Line by line, give the data again exactly as it appears, but without pictures.

------------

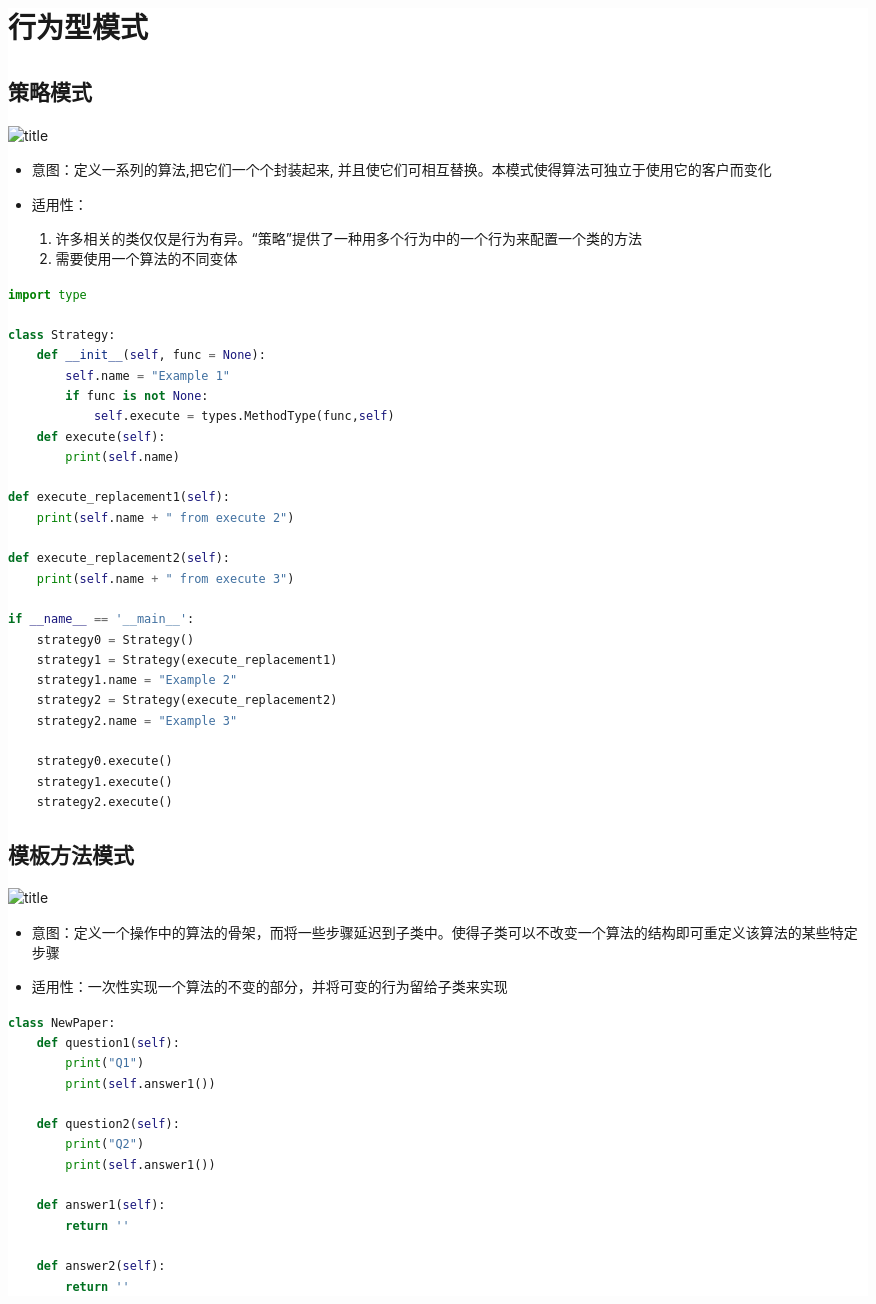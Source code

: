 # 行为型模式
## 策略模式
![title](https://i.loli.net/2019/09/12/sEWvXFBUiQ8TgPz.png)
* 意图：定义一系列的算法,把它们一个个封装起来, 并且使它们可相互替换。本模式使得算法可独立于使用它的客户而变化

* 适用性：
    1. 许多相关的类仅仅是行为有异。“策略”提供了一种用多个行为中的一个行为来配置一个类的方法
    2. 需要使用一个算法的不同变体

```python
import type

class Strategy:
    def __init__(self, func = None):
        self.name = "Example 1"
        if func is not None:
            self.execute = types.MethodType(func,self)            
    def execute(self):
        print(self.name)

def execute_replacement1(self):
    print(self.name + " from execute 2")

def execute_replacement2(self):
    print(self.name + " from execute 3")    

if __name__ == '__main__':
    strategy0 = Strategy()
    strategy1 = Strategy(execute_replacement1)
    strategy1.name = "Example 2"
    strategy2 = Strategy(execute_replacement2)
    strategy2.name = "Example 3"

    strategy0.execute()
    strategy1.execute()
    strategy2.execute()

```

## 模板方法模式
![title](https://i.loli.net/2019/09/12/hlrwLpNIt9AUuv1.png)
* 意图：定义一个操作中的算法的骨架，而将一些步骤延迟到子类中。使得子类可以不改变一个算法的结构即可重定义该算法的某些特定步骤

* 适用性：一次性实现一个算法的不变的部分，并将可变的行为留给子类来实现

```python
class NewPaper:
    def question1(self):
        print("Q1")
        print(self.answer1())

    def question2(self):
        print("Q2")
        print(self.answer1())

    def answer1(self):
        return ''

    def answer2(self):
        return ''

```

------------

Output for this task
Source code

: # 行为型模式
## 策略模式
![title](https://i.loli.net/2019/09/12/sEWvXFBUiQ8TgPz.png)
* 意图：定义一系列的算法,把它们一个个封装起来, 并且使它们可相互替换。本模式使得算法可独立于使用它的客户而变化

* 适用性：
    1. 许多相关的类仅仅是行为有异。“策略”提供了一种用多个行为中的一个行为来配置一个类的方法
    2. 需要使用一个算法的不同变体

```python
import type

class Strategy:
    def __init__(self, func = None):
        self.name = "Example 1"
        if func is not None:
            self.execute = types.MethodType(func,self)            
    def execute(self):
        print(self.name)

def execute_replacement1(self):
    print(self.name + " from execute 2")

def execute_replacement2(self):
    print(self.name + " from execute 3")    

if __name__ == '__main__':
    strategy0 = Strategy()
    strategy1 = Strategy(execute_replacement1)
    strategy1.name = "Example 2"
    strategy2 = Strategy(execute_replacement2)
    strategy2.name = "Example 3"

    strategy0.execute()
    strategy1.execute()
    strategy2.execute()

```

## 模板方法模式
![title](https://i.loli.net/2019/09/12/hlrwLpNIt9AUuv1.png)
* 意图：定义一个操作中的算法的骨架，而将一些步骤延迟到子类中。使得子类可以不改变一个算法的结构即可重定义该算法的某些特定步骤

* 适用性：一次性实现一个算法的不变的部分，并将可变的行为留给子类来实现

```python
class NewPaper:
    def question1(self):
        print("Q1")
        print(self.answer1())

    def question2(self):
        print("Q2")
        print(self.answer1())

    def answer1(self):
        return ''

    def answer2(self):
        return ''

```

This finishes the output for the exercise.